1. Neoverse V1

1.1. Accessing the Pis

In class we will use a set of Raspberry Pis which act as our Desktops. As a bonus the Pis may build and run your AArch64 code (incl. ASIMD) as well. To access them you need a KSZ account which you might still have to apply for. For further information, please visit KSZ’s homepage. The KSZ accounts allows you to log into the Raspberry Pis in the lab room:

You should see an Ubuntu login screen. Don’t enter your credentials here. First, press Ctrl + Alt + F2.
Now a shell interface opens. Here, you can provide your username, press enter, put in your KSZ password and press enter again.
A few lines of text will pop up. You can ignore them. Press enter one more time.
Next, type the command startx and press enter. Now you are all set up. Have fun! 😀

After finishing your work, you need to log out of the device:

In the bottom right corner of the screen, press the red power button.
A pop-up will open. Press Logout.
Now you are back in the shell. Just type exit, press enter and you’re done!

Attention

Please don’t shut the Pis down!

Tasks

Log into one of the lab room’s Raspberry Pis.
Open a terminal and run the two commands hostname and lscpu.
Log out from the Pi.

1.2. Accessing the Cloud Instance

HPC largely happens on dedicated machines. Before anything productive can be done, we have to access the machines. For the time being we’ll be using a cloud instance. The cloud instance features recent hardware and has a modern software stack.

Tasks

Generate a public/private SSH key pair, e.g., by using ssh-keygen -t ed25519 -C "your_email@example.com".
Rename the public key using the following scheme sshkey_surname_firstname.pub. Do not share your private key with anyone! Be paranoid about it!
Upload the renamed public key to FSU-Cloud. The password for the file drop was shared in the lectures.
Email shima.bani@uni-jena.de stating that you successfully uploaded the key.
Wait for an answer. The login details will be provided in the reply. This may take a day or two.
Test your account by logging into the machine with the provided info. Remember to be a good citizen as discussed in class!
Mount your home directory by using sshfs. Remember to backup your files periodically but be aware of your outbound/egress traffic (data leaving the cloud)!

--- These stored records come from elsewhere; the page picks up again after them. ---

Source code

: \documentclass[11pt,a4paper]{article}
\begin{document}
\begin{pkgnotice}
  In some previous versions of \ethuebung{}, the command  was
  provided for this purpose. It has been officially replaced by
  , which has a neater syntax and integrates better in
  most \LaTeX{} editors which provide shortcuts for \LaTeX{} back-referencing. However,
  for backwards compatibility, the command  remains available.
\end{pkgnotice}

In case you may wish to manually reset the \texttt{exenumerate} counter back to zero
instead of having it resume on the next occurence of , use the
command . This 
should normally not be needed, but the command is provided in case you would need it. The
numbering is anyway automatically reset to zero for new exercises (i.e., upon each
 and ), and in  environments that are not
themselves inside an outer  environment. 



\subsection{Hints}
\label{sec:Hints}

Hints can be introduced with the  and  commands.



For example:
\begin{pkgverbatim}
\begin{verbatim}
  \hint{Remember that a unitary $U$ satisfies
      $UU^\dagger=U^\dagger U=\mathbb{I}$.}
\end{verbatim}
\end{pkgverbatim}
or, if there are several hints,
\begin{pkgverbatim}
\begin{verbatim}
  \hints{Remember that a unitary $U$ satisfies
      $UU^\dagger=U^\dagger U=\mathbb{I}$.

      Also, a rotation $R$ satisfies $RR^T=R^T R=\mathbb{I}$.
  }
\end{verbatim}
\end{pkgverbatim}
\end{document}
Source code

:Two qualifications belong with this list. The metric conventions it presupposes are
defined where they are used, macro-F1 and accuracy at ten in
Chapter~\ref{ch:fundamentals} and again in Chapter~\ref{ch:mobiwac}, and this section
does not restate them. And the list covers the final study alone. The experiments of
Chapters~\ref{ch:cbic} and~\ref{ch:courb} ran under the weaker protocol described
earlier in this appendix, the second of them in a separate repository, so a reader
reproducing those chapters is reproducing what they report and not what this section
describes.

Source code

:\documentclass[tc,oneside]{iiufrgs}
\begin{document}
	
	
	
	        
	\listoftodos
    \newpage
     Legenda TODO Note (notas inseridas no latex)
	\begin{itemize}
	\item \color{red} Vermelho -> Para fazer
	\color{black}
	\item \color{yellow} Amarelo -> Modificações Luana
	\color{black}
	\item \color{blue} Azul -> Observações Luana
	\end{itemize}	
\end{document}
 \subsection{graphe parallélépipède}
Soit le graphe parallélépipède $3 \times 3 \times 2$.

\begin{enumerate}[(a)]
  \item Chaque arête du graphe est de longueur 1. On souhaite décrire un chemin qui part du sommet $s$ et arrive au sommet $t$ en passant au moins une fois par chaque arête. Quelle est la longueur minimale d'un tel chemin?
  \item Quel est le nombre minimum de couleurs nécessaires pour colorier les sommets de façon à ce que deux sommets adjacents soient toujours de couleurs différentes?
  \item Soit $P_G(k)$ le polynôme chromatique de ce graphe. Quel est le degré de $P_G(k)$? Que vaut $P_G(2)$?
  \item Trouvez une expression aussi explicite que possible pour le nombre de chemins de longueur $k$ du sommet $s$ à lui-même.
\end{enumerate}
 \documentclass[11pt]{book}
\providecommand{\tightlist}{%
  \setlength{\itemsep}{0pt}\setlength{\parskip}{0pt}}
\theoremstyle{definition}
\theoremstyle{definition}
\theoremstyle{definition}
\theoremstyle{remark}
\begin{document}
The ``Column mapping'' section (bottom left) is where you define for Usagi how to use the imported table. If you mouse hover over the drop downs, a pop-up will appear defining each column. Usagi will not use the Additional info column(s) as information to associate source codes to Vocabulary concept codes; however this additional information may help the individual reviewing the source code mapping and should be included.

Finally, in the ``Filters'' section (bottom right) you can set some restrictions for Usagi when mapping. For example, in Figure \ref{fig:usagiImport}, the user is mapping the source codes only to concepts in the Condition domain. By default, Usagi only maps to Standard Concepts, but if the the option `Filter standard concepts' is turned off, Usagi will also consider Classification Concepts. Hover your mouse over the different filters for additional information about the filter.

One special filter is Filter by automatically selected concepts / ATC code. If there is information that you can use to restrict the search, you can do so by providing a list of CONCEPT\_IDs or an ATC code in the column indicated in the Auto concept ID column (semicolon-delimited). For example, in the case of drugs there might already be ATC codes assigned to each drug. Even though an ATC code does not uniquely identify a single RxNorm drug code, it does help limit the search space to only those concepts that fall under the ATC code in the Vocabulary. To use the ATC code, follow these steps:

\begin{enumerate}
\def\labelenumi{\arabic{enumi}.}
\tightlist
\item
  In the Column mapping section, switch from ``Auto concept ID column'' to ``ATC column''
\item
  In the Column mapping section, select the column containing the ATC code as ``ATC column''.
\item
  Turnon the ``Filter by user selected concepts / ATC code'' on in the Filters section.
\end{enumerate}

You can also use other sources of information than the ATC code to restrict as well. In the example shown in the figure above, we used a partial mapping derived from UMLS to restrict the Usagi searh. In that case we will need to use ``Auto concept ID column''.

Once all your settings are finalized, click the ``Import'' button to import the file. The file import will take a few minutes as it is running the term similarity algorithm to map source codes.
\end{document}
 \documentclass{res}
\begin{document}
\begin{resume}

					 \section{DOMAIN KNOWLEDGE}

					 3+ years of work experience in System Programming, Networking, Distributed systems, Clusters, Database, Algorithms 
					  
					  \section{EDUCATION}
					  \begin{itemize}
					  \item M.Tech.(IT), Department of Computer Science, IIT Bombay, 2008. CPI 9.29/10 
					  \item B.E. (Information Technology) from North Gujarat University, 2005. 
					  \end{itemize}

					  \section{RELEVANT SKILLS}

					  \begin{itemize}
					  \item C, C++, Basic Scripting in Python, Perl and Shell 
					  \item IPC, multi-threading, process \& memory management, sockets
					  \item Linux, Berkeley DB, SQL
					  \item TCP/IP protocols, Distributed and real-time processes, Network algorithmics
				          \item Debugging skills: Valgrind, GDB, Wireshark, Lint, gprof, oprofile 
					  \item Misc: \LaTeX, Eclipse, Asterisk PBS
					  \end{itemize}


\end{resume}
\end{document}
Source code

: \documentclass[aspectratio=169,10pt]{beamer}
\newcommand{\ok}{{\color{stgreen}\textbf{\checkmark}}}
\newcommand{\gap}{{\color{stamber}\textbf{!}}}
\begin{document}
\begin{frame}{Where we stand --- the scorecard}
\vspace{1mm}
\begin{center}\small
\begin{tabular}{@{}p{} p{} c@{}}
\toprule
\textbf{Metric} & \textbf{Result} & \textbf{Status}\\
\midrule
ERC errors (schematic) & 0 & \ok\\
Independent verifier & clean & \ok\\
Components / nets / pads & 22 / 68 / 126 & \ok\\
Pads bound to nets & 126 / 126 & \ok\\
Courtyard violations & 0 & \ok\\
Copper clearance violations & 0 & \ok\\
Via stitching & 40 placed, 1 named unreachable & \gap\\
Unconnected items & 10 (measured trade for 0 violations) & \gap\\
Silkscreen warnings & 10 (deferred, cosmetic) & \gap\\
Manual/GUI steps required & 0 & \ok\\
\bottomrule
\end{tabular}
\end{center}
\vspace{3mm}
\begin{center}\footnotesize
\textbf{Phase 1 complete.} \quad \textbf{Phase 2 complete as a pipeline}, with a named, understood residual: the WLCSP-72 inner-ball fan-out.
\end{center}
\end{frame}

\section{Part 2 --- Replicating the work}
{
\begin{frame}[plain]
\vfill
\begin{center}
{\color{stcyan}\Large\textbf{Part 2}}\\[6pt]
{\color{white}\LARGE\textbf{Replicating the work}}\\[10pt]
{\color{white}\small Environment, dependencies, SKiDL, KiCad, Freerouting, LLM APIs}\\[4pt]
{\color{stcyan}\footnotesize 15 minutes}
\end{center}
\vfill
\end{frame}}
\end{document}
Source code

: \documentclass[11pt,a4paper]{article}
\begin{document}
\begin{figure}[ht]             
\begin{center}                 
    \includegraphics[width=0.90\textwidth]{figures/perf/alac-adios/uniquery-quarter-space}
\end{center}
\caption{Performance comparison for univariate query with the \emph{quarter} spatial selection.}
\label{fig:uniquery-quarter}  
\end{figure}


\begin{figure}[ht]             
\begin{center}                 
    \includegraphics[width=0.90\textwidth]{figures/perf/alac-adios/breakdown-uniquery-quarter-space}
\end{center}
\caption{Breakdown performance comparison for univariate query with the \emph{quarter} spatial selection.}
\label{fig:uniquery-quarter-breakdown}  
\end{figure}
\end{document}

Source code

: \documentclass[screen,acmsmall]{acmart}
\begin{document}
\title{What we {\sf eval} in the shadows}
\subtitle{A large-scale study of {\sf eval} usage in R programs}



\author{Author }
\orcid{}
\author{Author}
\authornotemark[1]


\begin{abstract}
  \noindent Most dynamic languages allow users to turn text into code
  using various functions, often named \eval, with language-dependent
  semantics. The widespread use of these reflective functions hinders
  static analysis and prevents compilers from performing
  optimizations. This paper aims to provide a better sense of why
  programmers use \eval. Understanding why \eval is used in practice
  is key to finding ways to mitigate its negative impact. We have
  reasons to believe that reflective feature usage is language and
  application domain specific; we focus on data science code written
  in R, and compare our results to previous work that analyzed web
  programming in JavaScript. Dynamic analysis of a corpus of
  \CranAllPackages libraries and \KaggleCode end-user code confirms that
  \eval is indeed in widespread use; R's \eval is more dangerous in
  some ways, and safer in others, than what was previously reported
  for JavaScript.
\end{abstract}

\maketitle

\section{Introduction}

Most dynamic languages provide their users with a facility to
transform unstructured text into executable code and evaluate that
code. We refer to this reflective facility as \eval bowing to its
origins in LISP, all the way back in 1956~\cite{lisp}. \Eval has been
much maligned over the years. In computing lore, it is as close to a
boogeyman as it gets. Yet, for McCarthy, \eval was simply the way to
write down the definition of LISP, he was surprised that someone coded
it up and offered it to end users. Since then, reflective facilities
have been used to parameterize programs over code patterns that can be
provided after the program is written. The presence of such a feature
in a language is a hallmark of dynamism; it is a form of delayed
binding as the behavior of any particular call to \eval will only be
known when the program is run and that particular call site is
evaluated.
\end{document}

1.3. Obtaining Information

In the next few weeks we’ll be using a Graviton3 instance which uses the Neoverse V1 CPU. This means that we are targeting Arm’s AArch64. We’ll address floating point workloads using Advanced SIMD (ASIMD) instructions at first and then move to the Scalable Vector Extension (SVE). All basics will be covered in the lectures, however it’s key to locate accurate information independently.

Tasks

Watch AWS re:Invent 2021 - {New Launch} Deep dive into AWS Graviton3 and Amazon EC2 C7g instances of AWS re:Invent 2021 (minutes 14 to 22 contain the important info) and Announcing Amazon EC2 C7g instances powered by AWS Graviton3.
Read about Neoverse V1 in news outlets. Examples are Arm Announces Neoverse V1, N2 Platforms & CPUs, CMN-700 Mesh: More Performance, More Cores, More Flexibility of AnandTech and Arm Details Neoverse V1 and N2 Platforms, New Mesh Design by Tom’s Hardware.
Read about Graviton3 in news outlets. Examples are Inside Amazon’s Graviton3 Arm Server Processor by TheNextPlatform and AWS Graviton3 Hits GA with 3 Sockets Per Motherboard Designs by ServeTheHome.
Browse the AWS Graviton Technical Guide.

1.4. Getting a First Impression

Reading hardware documentation and tech news, watching presentations, and having a look at respective slides is crucial to get the most recent info. However, hardware access given, we can obtain information directly from the machine.

Many HPC workloads do floating point arithmetic. One metric for a core or processor is the “theoretical peak performance”. It gives the number of floating point operations the core or processor might theoretically perform per second. This number only exists on paper. Can we actually obtain it?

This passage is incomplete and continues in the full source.